Cari fratelli e sorelle in Cristo,
portate con gioia l’annunzio pasquale, antico e sempre nuovo: CHI CERCATE? IL CROCIFISSO? NON È QUI, È RISORTO! Rallegratevi in Colui che è risorto dai morti. Sento il desiderio di spingervi a non rimanere più nel pianto della morte, ma a esultare nel gaudio dello Spirito. Sappiamo che non c’è attorno a noi la vera pace in Cristo, ma la fede ci invita a riceverla da lui e a diffonderla,
incoraggiando chi non riesce a liberarsi dagli attacchi del demonio o dalle schiavitù delle proprie miserie morali. “Vi ho detto questo perché abbiate pace in me. Nel mondo avete tribolazioni, ma abbiate coraggio: io ho vinto il mondo!”. La vittoria è quella tomba vuota, dove non troveremo più Gesù crocifisso e da dove l’umanità anela a uscire sebbene non trovi la via. Cristo risorto è la via!

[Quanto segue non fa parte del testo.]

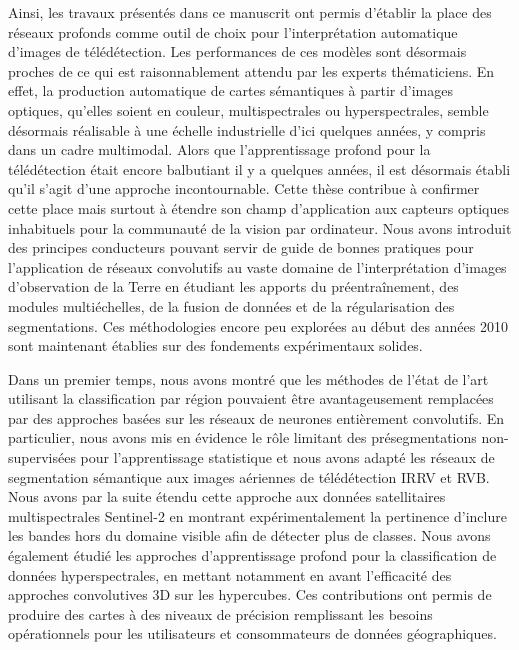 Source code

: Ainsi, les travaux présentés dans ce manuscrit ont permis d'établir la place des réseaux profonds comme outil de choix pour l'interprétation automatique d'images de télédétection. Les performances de ces modèles sont désormais proches de ce qui est raisonnablement attendu par les experts thématiciens. En effet, la production automatique de cartes sémantiques à partir d'images optiques, qu'elles soient en couleur, multispectrales ou hyperspectrales, semble désormais réalisable à une échelle industrielle d'ici quelques années, y compris dans un cadre multimodal. Alors que l'apprentissage profond pour la télédétection était encore balbutiant il y a quelques années, il est désormais établi qu'il s'agit d'une approche incontournable. Cette thèse contribue à confirmer cette place mais surtout à étendre son champ d'application aux capteurs optiques inhabituels pour la communauté de la vision par ordinateur. Nous avons introduit des principes conducteurs pouvant servir de guide de bonnes pratiques pour l'application de réseaux convolutifs au vaste domaine de l'interprétation d'images d'observation de la Terre en étudiant les apports du préentraînement, des modules multiéchelles, de la fusion de données et de la régularisation des segmentations. Ces méthodologies encore peu explorées au début des années 2010 sont maintenant établies sur des fondements expérimentaux solides.

Dans un premier temps, nous avons montré que les méthodes de l'état de l'art utilisant la classification par région pouvaient être avantageusement remplacées par des approches basées sur les réseaux de neurones entièrement convolutifs. En particulier, nous avons mis en évidence le rôle limitant des présegmentations non-supervisées pour l'apprentissage statistique et nous avons adapté les réseaux de segmentation sémantique aux images aériennes de télédétection \gls{IRRV} et \gls{RVB}. Nous avons par la suite étendu cette approche aux données satellitaires multispectrales \gls{Sentinel}-2 en montrant expérimentalement la pertinence d'inclure les bandes hors du domaine visible afin de détecter plus de classes. Nous avons également étudié les approches d'apprentissage profond pour la classification de données hyperspectrales, en mettant notamment en avant l'efficacité des approches convolutives 3D sur les hypercubes. Ces contributions ont permis de produire des cartes à des niveaux de précision remplissant les besoins opérationnels pour les utilisateurs et consommateurs de données géographiques.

Chiunque invocherà il nome del Signore sarà salvato. Prepariamoci a ricevere da Cristo la salvezza e la pace, sapendo che il nostro tesoro è in cielo, ma viene incessantemente nel cuore di chi lo accoglie già sulla terra. È tempo perciò, carissimi, di abbandonare le vecchie vie, le solite abitudini mentali, le paure, gli indugi, rompendo con peccati e vizi di ogni genere. Noi siamo liberi e siamo chiamati a far udire annunzi di pace e di misericordia, contando con piena fiducia sulle sue parole e sulla sua vittoria. Occorre svegliare la nostra fede, essere audaci e creativi, come instancabilmente ci ricorda Papa Francesco: «Ora che la Chiesa desidera vivere un profondo rinnovamento missionario, c’è una forma di predicazione che compete a tutti noi come impegno quotidiano … Benché questi processi siano sempre lenti, a volte la paura ci paralizza troppo. Se consentiamo ai dubbi e ai timori di soffocare qualsiasi audacia, può accadere che, al posto di essere creativi, semplicemente noi restiamo comodi senza provocare alcun avanzamento e, in tal caso, non saremo partecipi di processi storici con la nostra cooperazione, ma semplicemente spettatori di una sterile stagnazione della Chiesa» (EG 127-129).